---------- Provided records ----------
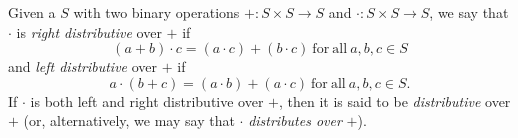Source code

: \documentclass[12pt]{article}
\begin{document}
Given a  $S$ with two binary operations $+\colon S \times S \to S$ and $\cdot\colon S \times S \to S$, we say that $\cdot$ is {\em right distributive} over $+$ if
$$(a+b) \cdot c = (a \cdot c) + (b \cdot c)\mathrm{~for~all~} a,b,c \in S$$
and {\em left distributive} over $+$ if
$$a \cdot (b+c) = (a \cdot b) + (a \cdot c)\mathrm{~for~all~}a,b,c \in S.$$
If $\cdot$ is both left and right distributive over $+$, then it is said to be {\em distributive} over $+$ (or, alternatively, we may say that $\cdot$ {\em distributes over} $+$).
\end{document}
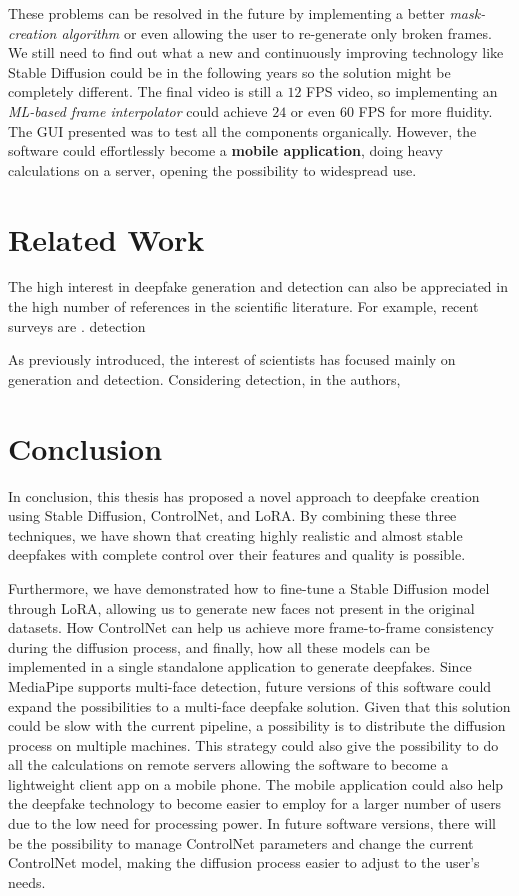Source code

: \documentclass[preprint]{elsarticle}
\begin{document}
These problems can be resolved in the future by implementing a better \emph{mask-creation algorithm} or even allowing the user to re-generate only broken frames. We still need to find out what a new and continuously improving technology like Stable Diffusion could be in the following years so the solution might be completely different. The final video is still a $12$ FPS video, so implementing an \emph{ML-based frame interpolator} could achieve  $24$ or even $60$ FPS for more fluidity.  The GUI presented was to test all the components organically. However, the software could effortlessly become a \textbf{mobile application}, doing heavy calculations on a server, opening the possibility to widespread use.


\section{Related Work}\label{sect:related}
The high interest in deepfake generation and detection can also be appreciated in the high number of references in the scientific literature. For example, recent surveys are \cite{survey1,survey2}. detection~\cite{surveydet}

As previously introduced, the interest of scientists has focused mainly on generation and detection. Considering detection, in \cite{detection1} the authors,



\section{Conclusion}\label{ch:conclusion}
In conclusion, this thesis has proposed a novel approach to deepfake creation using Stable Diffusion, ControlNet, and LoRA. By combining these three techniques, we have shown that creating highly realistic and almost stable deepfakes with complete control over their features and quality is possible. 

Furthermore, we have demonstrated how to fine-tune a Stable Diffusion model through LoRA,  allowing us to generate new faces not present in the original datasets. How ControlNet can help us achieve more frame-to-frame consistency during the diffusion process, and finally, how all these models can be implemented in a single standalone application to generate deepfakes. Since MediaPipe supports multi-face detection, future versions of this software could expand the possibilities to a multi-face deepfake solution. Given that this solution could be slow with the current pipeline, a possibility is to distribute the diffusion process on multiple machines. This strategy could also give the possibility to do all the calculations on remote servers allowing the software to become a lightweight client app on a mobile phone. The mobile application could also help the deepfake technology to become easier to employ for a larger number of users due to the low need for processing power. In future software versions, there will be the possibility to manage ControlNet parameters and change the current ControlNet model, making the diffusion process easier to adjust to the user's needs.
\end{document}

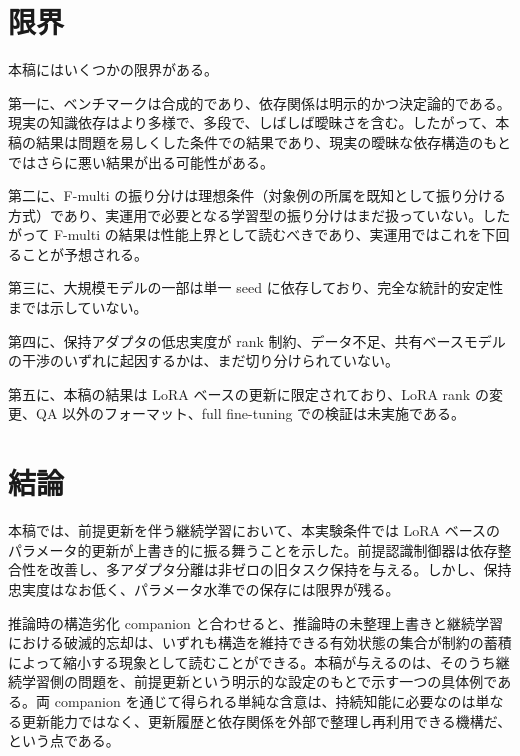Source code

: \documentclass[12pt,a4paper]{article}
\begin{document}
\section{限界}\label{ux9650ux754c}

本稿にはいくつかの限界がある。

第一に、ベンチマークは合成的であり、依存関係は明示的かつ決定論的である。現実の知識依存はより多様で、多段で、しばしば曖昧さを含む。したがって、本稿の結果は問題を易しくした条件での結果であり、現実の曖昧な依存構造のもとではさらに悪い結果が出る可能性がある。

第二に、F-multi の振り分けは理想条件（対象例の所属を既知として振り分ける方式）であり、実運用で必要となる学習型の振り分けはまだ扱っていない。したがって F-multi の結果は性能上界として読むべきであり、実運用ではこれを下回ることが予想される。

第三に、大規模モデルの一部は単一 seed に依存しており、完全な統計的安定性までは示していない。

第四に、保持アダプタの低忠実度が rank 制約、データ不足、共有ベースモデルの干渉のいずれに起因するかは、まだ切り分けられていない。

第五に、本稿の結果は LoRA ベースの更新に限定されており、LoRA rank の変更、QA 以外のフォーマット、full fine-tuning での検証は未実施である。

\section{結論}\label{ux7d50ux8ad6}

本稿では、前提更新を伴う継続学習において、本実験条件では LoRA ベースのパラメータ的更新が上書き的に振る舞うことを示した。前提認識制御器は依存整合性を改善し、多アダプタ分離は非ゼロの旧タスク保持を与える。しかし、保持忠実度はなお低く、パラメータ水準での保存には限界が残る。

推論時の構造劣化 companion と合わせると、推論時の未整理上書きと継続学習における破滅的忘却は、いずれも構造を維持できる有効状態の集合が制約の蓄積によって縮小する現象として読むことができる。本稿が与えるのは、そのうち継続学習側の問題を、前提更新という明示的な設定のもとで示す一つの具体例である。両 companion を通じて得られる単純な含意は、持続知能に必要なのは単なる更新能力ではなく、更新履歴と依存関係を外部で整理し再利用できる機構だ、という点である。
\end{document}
----------
_Task to complete_
Please retype the whole of the data precisely, omitting pictures.

_Exercise output_
Source code

: \documentclass[12pt]{article}
\begin{document}
Given a  $S$ with two binary operations $+\colon S \times S \to S$ and $\cdot\colon S \times S \to S$, we say that $\cdot$ is {\em right distributive} over $+$ if
$$(a+b) \cdot c = (a \cdot c) + (b \cdot c)\mathrm{~for~all~} a,b,c \in S$$
and {\em left distributive} over $+$ if
$$a \cdot (b+c) = (a \cdot b) + (a \cdot c)\mathrm{~for~all~}a,b,c \in S.$$
If $\cdot$ is both left and right distributive over $+$, then it is said to be {\em distributive} over $+$ (or, alternatively, we may say that $\cdot$ {\em distributes over} $+$).
\end{document}
Source code

: \documentclass[preprint]{elsarticle}
\begin{document}
These problems can be resolved in the future by implementing a better \emph{mask-creation algorithm} or even allowing the user to re-generate only broken frames. We still need to find out what a new and continuously improving technology like Stable Diffusion could be in the following years so the solution might be completely different. The final video is still a $12$ FPS video, so implementing an \emph{ML-based frame interpolator} could achieve  $24$ or even $60$ FPS for more fluidity.  The GUI presented was to test all the components organically. However, the software could effortlessly become a \textbf{mobile application}, doing heavy calculations on a server, opening the possibility to widespread use.


\section{Related Work}\label{sect:related}
The high interest in deepfake generation and detection can also be appreciated in the high number of references in the scientific literature. For example, recent surveys are \cite{survey1,survey2}. detection~\cite{surveydet}

As previously introduced, the interest of scientists has focused mainly on generation and detection. Considering detection, in \cite{detection1} the authors,



\section{Conclusion}\label{ch:conclusion}
In conclusion, this thesis has proposed a novel approach to deepfake creation using Stable Diffusion, ControlNet, and LoRA. By combining these three techniques, we have shown that creating highly realistic and almost stable deepfakes with complete control over their features and quality is possible. 

Furthermore, we have demonstrated how to fine-tune a Stable Diffusion model through LoRA,  allowing us to generate new faces not present in the original datasets. How ControlNet can help us achieve more frame-to-frame consistency during the diffusion process, and finally, how all these models can be implemented in a single standalone application to generate deepfakes. Since MediaPipe supports multi-face detection, future versions of this software could expand the possibilities to a multi-face deepfake solution. Given that this solution could be slow with the current pipeline, a possibility is to distribute the diffusion process on multiple machines. This strategy could also give the possibility to do all the calculations on remote servers allowing the software to become a lightweight client app on a mobile phone. The mobile application could also help the deepfake technology to become easier to employ for a larger number of users due to the low need for processing power. In future software versions, there will be the possibility to manage ControlNet parameters and change the current ControlNet model, making the diffusion process easier to adjust to the user's needs.
\end{document}

Source code

: \documentclass[12pt,a4paper]{article}
\begin{document}
\section{限界}\label{ux9650ux754c}

本稿にはいくつかの限界がある。

第一に、ベンチマークは合成的であり、依存関係は明示的かつ決定論的である。現実の知識依存はより多様で、多段で、しばしば曖昧さを含む。したがって、本稿の結果は問題を易しくした条件での結果であり、現実の曖昧な依存構造のもとではさらに悪い結果が出る可能性がある。

第二に、F-multi の振り分けは理想条件（対象例の所属を既知として振り分ける方式）であり、実運用で必要となる学習型の振り分けはまだ扱っていない。したがって F-multi の結果は性能上界として読むべきであり、実運用ではこれを下回ることが予想される。

第三に、大規模モデルの一部は単一 seed に依存しており、完全な統計的安定性までは示していない。

第四に、保持アダプタの低忠実度が rank 制約、データ不足、共有ベースモデルの干渉のいずれに起因するかは、まだ切り分けられていない。

第五に、本稿の結果は LoRA ベースの更新に限定されており、LoRA rank の変更、QA 以外のフォーマット、full fine-tuning での検証は未実施である。

\section{結論}\label{ux7d50ux8ad6}

本稿では、前提更新を伴う継続学習において、本実験条件では LoRA ベースのパラメータ的更新が上書き的に振る舞うことを示した。前提認識制御器は依存整合性を改善し、多アダプタ分離は非ゼロの旧タスク保持を与える。しかし、保持忠実度はなお低く、パラメータ水準での保存には限界が残る。

推論時の構造劣化 companion と合わせると、推論時の未整理上書きと継続学習における破滅的忘却は、いずれも構造を維持できる有効状態の集合が制約の蓄積によって縮小する現象として読むことができる。本稿が与えるのは、そのうち継続学習側の問題を、前提更新という明示的な設定のもとで示す一つの具体例である。両 companion を通じて得られる単純な含意は、持続知能に必要なのは単なる更新能力ではなく、更新履歴と依存関係を外部で整理し再利用できる機構だ、という点である。
\end{document}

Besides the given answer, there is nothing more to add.